Por que o sr. decidiu fazer o mapeamento dos imigrantes que vivem nos Estados Unidos?
Álvaro Lima - Decidi fazer o mapeamento dos brasileiros, bem como outras comunidades imigrantes, para colocá-los no mapa, literalmente. A maior parte das comunidades imigrantes não se vêem espacialmente como parte das cidades em que moram. A intenção foi mostrar o padrão de ocupação espacial e a importância que eles têm para as cidades onde moram.
Acho importante ser parte do mapa, do espaço que ocupamos. Ter consciência de que este é nosso espaço, não interessa onde estamos. O espaço que ocupamos como imigrantes é um espaÇo novo que delinea um mundo novo, um mundo transnacional.
Como o sr. avalia a comunidade brasileira hoje?
Álvaro Lima - Eu penso que a comunidade brasileira tem progredido bastante em condições bastante difíceis: o endurecimento das leis e da vigilância em relação aos imigrantes depois de 9/11, o avanço da direita anti-imigrante no país e a falta de uma política clara, estratégica e intencional do governo brasileiro. Quanto à questão da representação, acho que também progredimos. Hoje, existem várias instituições e vários veículos de comunicação que representam bem a comunidade brasileira.
Na sua opinião, o governo brasileiro poderia ajudar mais os imigrantes?
Álvaro Lima - O Governo Brasileiro não tem uma política clara sobre a imigração/emigração. Mas eu acredito que o presidente tem intenção de ajudar as comunidades de brasileiros vivendo no exterior.
O que falta na minha opinião é uma visão estratégica da imigração e dos imigrantes brasileiros. Por exemplo: hoje são enviados por remessas cerca de 7 bilhões de dólares para o Brasil. Esta é uma fonte de captação de divisas, de investimento no desenvolvimento do país, que não é alavancada pelo governo. O governo poderia criar uma série de mecanismos para alavancar esses recursos.
Os imigrantes são um mercado importante para empresas brasileiras, como os canais de televisão, companhias telefônicas, companhias aéreas, produtos importados do Brasil, artistas, etc. Tudo isto passa desabercebido aos olhos do Governo. Os Consulados continuam sendo instituições cartoriais, quando deveriam também fomentar as relações econômicas, culturais, etc. Existem vários exemplos de políticas de apoio criadas por outros governos como o mexicano e o filipino. O problema é transformar a intenção do Presidente em ações concretas. Para isso, ele tem que investir um pouco do seu capital político.

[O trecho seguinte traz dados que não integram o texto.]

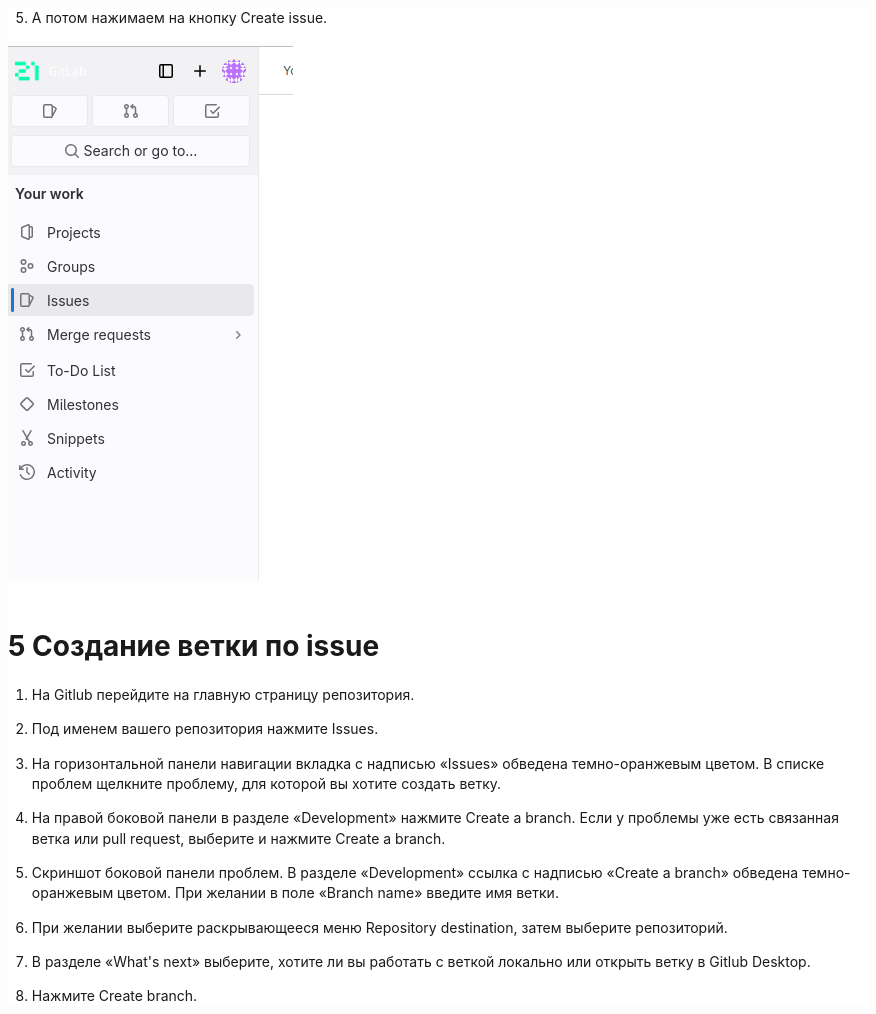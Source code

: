 5. А потом нажимаем на кнопку Create issue.

![issue](../misc/images/issue.png)

# 5 Создание ветки по issue

1. На Gitlub перейдите на главную страницу репозитория.

2. Под именем вашего репозитория нажмите Issues.

3. На горизонтальной панели навигации вкладка с надписью «Issues» обведена темно-оранжевым цветом.
В списке проблем щелкните проблему, для которой вы хотите создать ветку.

4. На правой боковой панели в разделе «Development» нажмите Create a branch. Если у проблемы уже есть связанная ветка или pull request, выберите и нажмите Create a branch.

5. Скриншот боковой панели проблем. В разделе «Development» ссылка с надписью «Create a branch» обведена темно-оранжевым цветом.
При желании в поле «Branch name» введите имя ветки.

6. При желании выберите раскрывающееся меню Repository destination, затем выберите репозиторий.

7. В разделе «What's next» выберите, хотите ли вы работать с веткой локально или открыть ветку в Gitlub Desktop.

8. Нажмите Create branch.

Para finalizar, atualmente muitos brasileiros estão deixando o país, devido à queda do dólar, crise no mercado de trabalho, ilegalidade, dentre outros motivos. Quais são as perspectivas do sr. em relação ao futuro?

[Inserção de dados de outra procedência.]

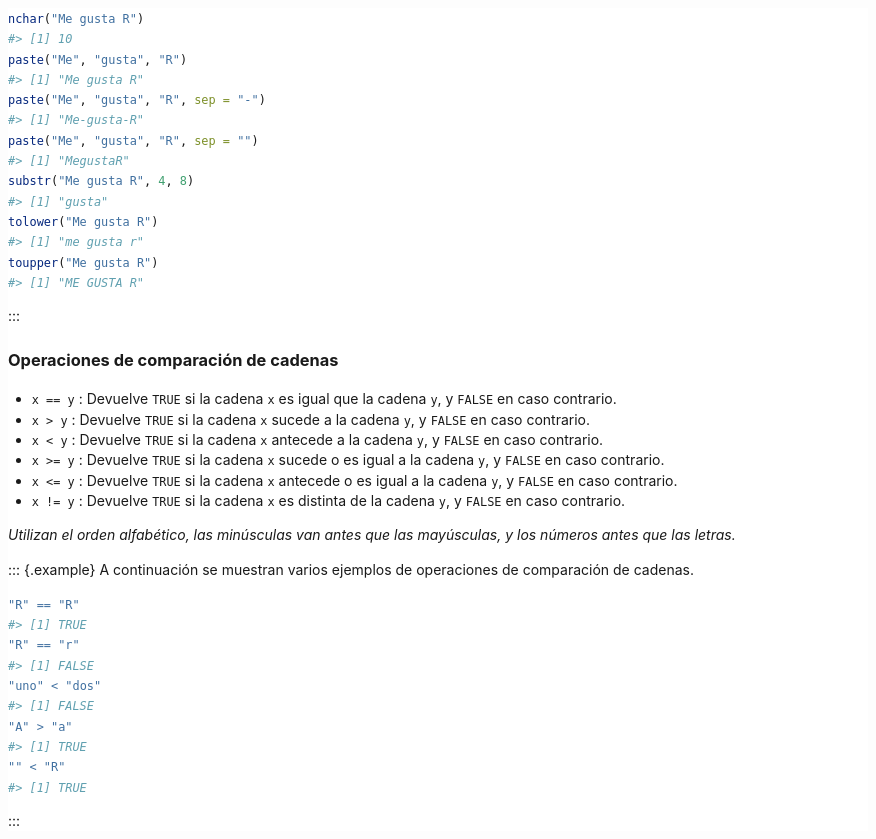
 ```r
nchar("Me gusta R")
#> [1] 10
paste("Me", "gusta", "R")
#> [1] "Me gusta R"
paste("Me", "gusta", "R", sep = "-")
#> [1] "Me-gusta-R"
paste("Me", "gusta", "R", sep = "")
#> [1] "MegustaR"
substr("Me gusta R", 4, 8)
#> [1] "gusta"
tolower("Me gusta R")
#> [1] "me gusta r"
toupper("Me gusta R")
#> [1] "ME GUSTA R"
```
:::

### Operaciones de comparación de cadenas

- `x == y` : Devuelve `TRUE` si la cadena `x` es igual que la cadena `y`, y `FALSE` en caso contrario.
- `x > y` : Devuelve `TRUE` si la cadena `x` sucede a la cadena `y`, y `FALSE` en caso contrario.
- `x < y` : Devuelve `TRUE` si la cadena `x` antecede a la cadena `y`, y `FALSE` en caso contrario.
- `x >= y` : Devuelve `TRUE` si la cadena `x` sucede o es igual a la cadena `y`, y `FALSE` en caso contrario.
- `x <= y` : Devuelve `TRUE` si la cadena `x` antecede o es igual a la cadena `y`, y `FALSE` en caso contrario.
- `x != y` : Devuelve `TRUE` si la cadena `x` es distinta de la cadena `y`, y `FALSE` en caso contrario.

<i class="fa fa-exclamation-triangle" style="color:red;"></i> _Utilizan el orden alfabético, las minúsculas van antes que las mayúsculas, y los números antes que las letras._

::: {.example}
A continuación se muestran varios ejemplos de operaciones de comparación de cadenas.

```r
"R" == "R"
#> [1] TRUE
"R" == "r"
#> [1] FALSE
"uno" < "dos"
#> [1] FALSE
"A" > "a"
#> [1] TRUE
"" < "R"
#> [1] TRUE
```
:::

Álvaro Lima - Eu sou sempre otimista. Mas a minha profissão me faz lidar com números e os números não são claros. Por um lado, tem todo esse movimento de brasileiros voltando. Se você olhar os números de 2006 do ACS (Comunity Survey), a população brasileira no Estado de Massachusetts diminuiu cerca de 10,000 pessoas. No entanto, ao nível nacional a população brasileira aumentou em 12,000. Não está claro que haja um movimento de exôdo. No entanto, estes movimentos populacionais são bastante recentes e acho arriscado fazer previsões neste momento.
No geral, a economia americana precisa de imigrantes para crescer. A baixa taxa de natalidade, o envelhecimento da população e a aponsentadoria dos baby boomers, vão criar gaps ainda maiores. Este é um fenômeno que não está acontecendo só aqui nos Estados Unidos. Os países industrializados mostram as mesmas características. Os imigrantes são e serão parte integrante do desenvolvimento desses países. A questão é lutar por melhores formas de inserção.